My mother took education very seriously.
On the first day of first grade, my mother, Hiroko, marched me to school and told the teacher to seat me in the front row by her desk. And there I sat until junior high.
Oh, I hated sitting in the front row. But it paid off because I got straight As (as did my brother and sister). And I consider myself pretty successful today.
Successful enough that I almost fall out of my chair when my CPA tells me how much income tax I owe. I have my fingers crossed that Donald Trump will push through tax reform that lowers the tax bill for job creators, like me.
Tax relief or not, one of the things I’ve learned as a numbers nerd is to pay close attention to the taxes that publicly traded companies report.
Corporations can play lots of financial games with profit numbers thanks to liberal pro forma accounting rules, which are nothing more than a license to manipulate earnings into looking better than they really are.
However, corporations are just as loathe to pay taxes as I am, so I believe the profits that a company reports to the IRS paint a much more accurate picture of its financial health.
You’ll have to dig a little bit to find the tax information. You can find it either in the statement of cash flows or buried in the footnotes of financial statements.
According to a survey by the American Institute of Certified Public Accountants, roughly half of the S&P 500 companies report income taxes paid at the bottom of the statement of cash flows, while the other half bury income taxes in the notes to financial statements.
Why is this important? If a company tells Wall Street that it made $900 million of profits but tells the IRS it only made $300 million of profits, you could be looking at a financial accident waiting to happen.
Speaking of accidents waiting to happen, the latest numbers from the Treasury Department really caught my attention. But not in a good way.
According to the Treasury Department, the federal government collected $87,355,000,000 in corporate income taxes, excise taxes, and custom duties in the first five months of fiscal year 2017 (October 1, 2016 through the end of February).
During the same time last year, FY16, the government collected $89,884,230,000, so we’re looking at a decline of approximately $2,529,230,000 and resulted in a $348,984,000,000 deficit in the first five months of this fiscal year.

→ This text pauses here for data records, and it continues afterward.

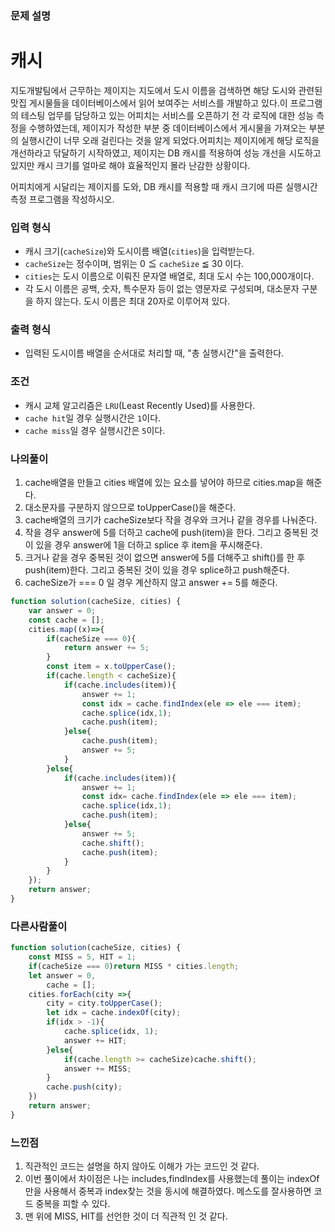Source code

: ### **문제 설명**

# **캐시**

지도개발팀에서 근무하는 제이지는 지도에서 도시 이름을 검색하면 해당 도시와 관련된 맛집 게시물들을 데이터베이스에서 읽어 보여주는 서비스를 개발하고 있다.이 프로그램의 테스팅 업무를 담당하고 있는 어피치는 서비스를 오픈하기 전 각 로직에 대한 성능 측정을 수행하였는데, 제이지가 작성한 부분 중 데이터베이스에서 게시물을 가져오는 부분의 실행시간이 너무 오래 걸린다는 것을 알게 되었다.어피치는 제이지에게 해당 로직을 개선하라고 닦달하기 시작하였고, 제이지는 DB 캐시를 적용하여 성능 개선을 시도하고 있지만 캐시 크기를 얼마로 해야 효율적인지 몰라 난감한 상황이다.

어피치에게 시달리는 제이지를 도와, DB 캐시를 적용할 때 캐시 크기에 따른 실행시간 측정 프로그램을 작성하시오.

### **입력 형식**

- 캐시 크기(`cacheSize`)와 도시이름 배열(`cities`)을 입력받는다.
- `cacheSize`는 정수이며, 범위는 0 ≦ `cacheSize` ≦ 30 이다.
- `cities`는 도시 이름으로 이뤄진 문자열 배열로, 최대 도시 수는 100,000개이다.
- 각 도시 이름은 공백, 숫자, 특수문자 등이 없는 영문자로 구성되며, 대소문자 구분을 하지 않는다. 도시 이름은 최대 20자로 이루어져 있다.

### **출력 형식**

- 입력된 도시이름 배열을 순서대로 처리할 때, "총 실행시간"을 출력한다.

### **조건**

- 캐시 교체 알고리즘은 `LRU`(Least Recently Used)를 사용한다.
- `cache hit`일 경우 실행시간은 `1`이다.
- `cache miss`일 경우 실행시간은 `5`이다.

### 나의풀이 
1. cache배열을 만들고 cities 배열에 있는 요소를 넣어야 하므로 cities.map을 해준다.
2. 대소문자를 구분하지 않으므로 toUpperCase()을 해준다.
3. cache배열의 크기가 cacheSize보다 작을 경우와 크거나 같을 경우를 나눠준다.
4. 작을 경우 answer에 5를 더하고 cache에 push(item)을 한다. 그리고 중복된 것이 있을 경우 answer에 1을 더하고 splice 후 item을 푸시해준다. 
5. 크거나 같을 경우 중복된 것이 없으면 answer에 5를 더해주고 shift()를 한 후 push(item)한다. 그리고 중복된 것이 있을 경우 splice하고 push해준다.
6. cacheSize가 === 0 일 경우 계산하지 않고 answer += 5를 해준다.
```jsx
function solution(cacheSize, cities) {
    var answer = 0;
    const cache = [];
    cities.map((x)=>{
        if(cacheSize === 0){
            return answer += 5;
        }
        const item = x.toUpperCase();
        if(cache.length < cacheSize){
            if(cache.includes(item)){
                answer += 1;
                const idx = cache.findIndex(ele => ele === item);
                cache.splice(idx,1);
                cache.push(item);
            }else{
                cache.push(item);
                answer += 5;
            }
        }else{
            if(cache.includes(item)){
                answer += 1;
                const idx= cache.findIndex(ele => ele === item);
                cache.splice(idx,1);
                cache.push(item);
            }else{
                answer += 5;
                cache.shift();
                cache.push(item);
            }
        }
    });
    return answer;
}
```
### 다른사람풀이
```jsx
function solution(cacheSize, cities) {
    const MISS = 5, HIT = 1;
    if(cacheSize === 0)return MISS * cities.length;
    let answer = 0,
        cache = [];
    cities.forEach(city =>{
        city = city.toUpperCase();
        let idx = cache.indexOf(city);
        if(idx > -1){
            cache.splice(idx, 1);
            answer += HIT;
        }else{
            if(cache.length >= cacheSize)cache.shift();
            answer += MISS;
        }
        cache.push(city);
    })
    return answer;
}
```
### 느낀점
1. 직관적인 코드는 설명을 하지 않아도 이해가 가는 코드인 것 같다. 
2. 이번 풀이에서 차이점은 나는 includes,findIndex를 사용했는데 풀이는 indexOf만을 사용해서 중복과 index찾는 것을 동시에 해결하였다. 메스도를 잘사용하면 코드 중복을 피할 수 있다.
3. 맨 위에 MISS, HIT를 선언한 것이 더 직관적 인 것 같다.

On the personal income tax side, not much has changed. The government collected $611,318,000,000 in individual income tax revenues through the first five months of fiscal 2017
As the above chart shows, we’re talking about a huge drop in corporate tax collections, not the type of news you’d expect to hear during periods of strong economic growth.
In fact, that type of drop suggests that a serious economic downturn is around the corner, which is why capacity-utilization at American factories is at a modern, non-recessionary low.
We won’t have to wait long to find out if those falling tax payments are a canary in the economic-growth coal mine.
We’ll get the Q4 GDP numbers on Thursday, March 30, and the consensus Wall Street estimate is for a 2% growth rate.
The American economy has been growing at a snail’s pace for the last two-plus years, and I’m having a hard time finding reasons to stay bullish.
Taking out a little portfolio insurance is easy and cheap these days thanks to inverse ETFs, such as:
- Short Dow 30 ETF (DOG)
- Short S&P 500 ETF (SH)
- Short QQQ ETF (PSQ)
- Short Russell 2000 ETF (RWM)
Each one of the above ETFs is designed to move in the inverse direction of the index that it attempts to track. For example, if the S&P 500 drops by 10%, the Short S&P 500 ETF (SH) is designed to increase by 10%.
|At 17, Eagle Scout Tony Sagami poses with his proud mother, Hiroko, who taught him the value of a good education.|
For the bolder, there are “leveraged” inverse ETFs that will give you two- or even three-times an index’s move. UltraPro QQQ ETF (TQQQ) is designed to deliver 300% of the inverse direction of the Nasdaq index.
If the Nasdaq drops 10%, this ETF should rise by 30%!
Of course, the opposite is also true, so the losses can really pile up if the market moves against you.
Remember, this Chicken Little talk doesn’t mean you should rush out and sell all your stocks tomorrow morning.
But as the cratering tax payments show, you need a strategy in place to protect your portfolio when times turn tough.